Jaeger’s clients adhere to the data model described in the OpenTracing standard. Reading the specification will help you understand this section better.
Let’s start with a quick refresher on the terminology defined by the OpenTracing Specification .
A span represents a logical unit of work in Jaeger that has an operation name, the start time of the operation, and the duration. Spans may be nested and ordered to model causal relationships.
A trace is a data/execution path through the system, and can be thought of as a directed acyclic graph of spans .
Jaeger can be deployed either as all-in-one binary, where all Jaeger backend components run in a single process, or as a scalable distributed system, discussed below. There are two main deployment options:
- Collectors are writing directly to storage.
- Collectors are writing to Kafka as a preliminary buffer.

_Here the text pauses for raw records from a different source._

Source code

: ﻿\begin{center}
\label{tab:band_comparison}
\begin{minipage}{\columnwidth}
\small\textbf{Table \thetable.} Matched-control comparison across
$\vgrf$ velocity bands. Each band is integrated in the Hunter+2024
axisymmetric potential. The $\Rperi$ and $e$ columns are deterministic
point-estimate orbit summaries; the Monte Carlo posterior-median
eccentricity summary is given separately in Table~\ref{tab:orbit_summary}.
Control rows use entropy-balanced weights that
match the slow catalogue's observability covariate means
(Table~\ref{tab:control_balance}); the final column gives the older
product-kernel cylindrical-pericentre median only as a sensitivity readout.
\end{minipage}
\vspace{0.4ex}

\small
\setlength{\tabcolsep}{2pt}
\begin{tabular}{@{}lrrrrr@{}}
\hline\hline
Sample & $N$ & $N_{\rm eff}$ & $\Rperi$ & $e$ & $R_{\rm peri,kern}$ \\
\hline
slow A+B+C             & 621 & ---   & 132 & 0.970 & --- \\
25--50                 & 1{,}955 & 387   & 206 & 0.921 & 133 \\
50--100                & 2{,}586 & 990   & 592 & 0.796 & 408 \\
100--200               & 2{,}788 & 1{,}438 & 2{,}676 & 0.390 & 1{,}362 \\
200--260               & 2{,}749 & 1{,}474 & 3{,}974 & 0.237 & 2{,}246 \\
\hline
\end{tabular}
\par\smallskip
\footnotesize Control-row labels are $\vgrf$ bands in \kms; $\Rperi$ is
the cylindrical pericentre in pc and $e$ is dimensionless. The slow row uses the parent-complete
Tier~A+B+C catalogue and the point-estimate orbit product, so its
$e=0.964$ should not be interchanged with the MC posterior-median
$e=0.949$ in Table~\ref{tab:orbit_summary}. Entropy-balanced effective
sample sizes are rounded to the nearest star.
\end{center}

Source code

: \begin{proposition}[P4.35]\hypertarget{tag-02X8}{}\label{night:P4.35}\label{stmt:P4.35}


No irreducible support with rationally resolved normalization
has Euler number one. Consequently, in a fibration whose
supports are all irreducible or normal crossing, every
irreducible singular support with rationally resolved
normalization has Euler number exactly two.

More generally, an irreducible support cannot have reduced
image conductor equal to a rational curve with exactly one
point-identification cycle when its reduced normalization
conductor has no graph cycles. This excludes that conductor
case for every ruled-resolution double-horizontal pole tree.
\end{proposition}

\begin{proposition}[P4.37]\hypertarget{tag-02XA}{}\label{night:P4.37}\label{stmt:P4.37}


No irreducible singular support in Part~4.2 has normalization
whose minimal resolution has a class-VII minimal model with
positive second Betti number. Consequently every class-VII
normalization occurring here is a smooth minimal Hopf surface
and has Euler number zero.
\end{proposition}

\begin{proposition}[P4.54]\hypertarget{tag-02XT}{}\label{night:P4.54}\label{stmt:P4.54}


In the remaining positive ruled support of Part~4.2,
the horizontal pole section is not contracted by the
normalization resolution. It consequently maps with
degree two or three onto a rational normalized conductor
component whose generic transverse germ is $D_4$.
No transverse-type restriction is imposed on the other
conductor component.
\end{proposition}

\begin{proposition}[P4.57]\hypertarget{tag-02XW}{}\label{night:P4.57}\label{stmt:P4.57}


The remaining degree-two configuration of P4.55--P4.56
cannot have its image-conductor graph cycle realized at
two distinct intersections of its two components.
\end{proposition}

Illustration of direct-to-storage architecture
Illustration of architecture with Kafka as intermediate buffer
This section details the constituent parts of Jaeger and how they relate to each other. It is arranged by the order in which spans from your application interact with them.
Jaeger client libraries
Jaeger clients are language specific implementations of the OpenTracing API . They can be used to instrument applications for distributed tracing either manually or with a variety of existing open source frameworks, such as Flask, Dropwizard, gRPC, and many more, that are already integrated with OpenTracing.
An instrumented service creates spans when receiving new requests and attaches context information (trace id, span id, and baggage) to outgoing requests. Only ids and baggage are propagated with requests; all other information that compose a span like operation name, logs, etc. are not propagated. Instead sampled spans are transmitted out of process asynchronously, in the background, to Jaeger Agents.
The instrumentation has very little overhead, and is designed to be always enabled in production.
Note that while all traces are generated, only a few are sampled. Sampling a trace marks the trace for further processing and storage. By default, Jaeger client samples 0.1% of traces (1 in 1000), and has the ability to retrieve sampling strategies from the agent.
Illustration of context propagation
The Jaeger agent is a network daemon that listens for spans sent over UDP, which it batches and sends to the collector. It is designed to be deployed to all hosts as an infrastructure component. The agent abstracts the routing and discovery of the collectors away from the client.
The Jaeger collector receives traces from Jaeger agents and runs them through a processing pipeline. Currently our pipeline validates traces, indexes them, performs any transformations, and finally stores them.
Query is a service that retrieves traces from storage and hosts a UI to display them.
Ingester is a service that reads from Kafka topic and writes to another storage backend (Cassandra, Elasticsearch).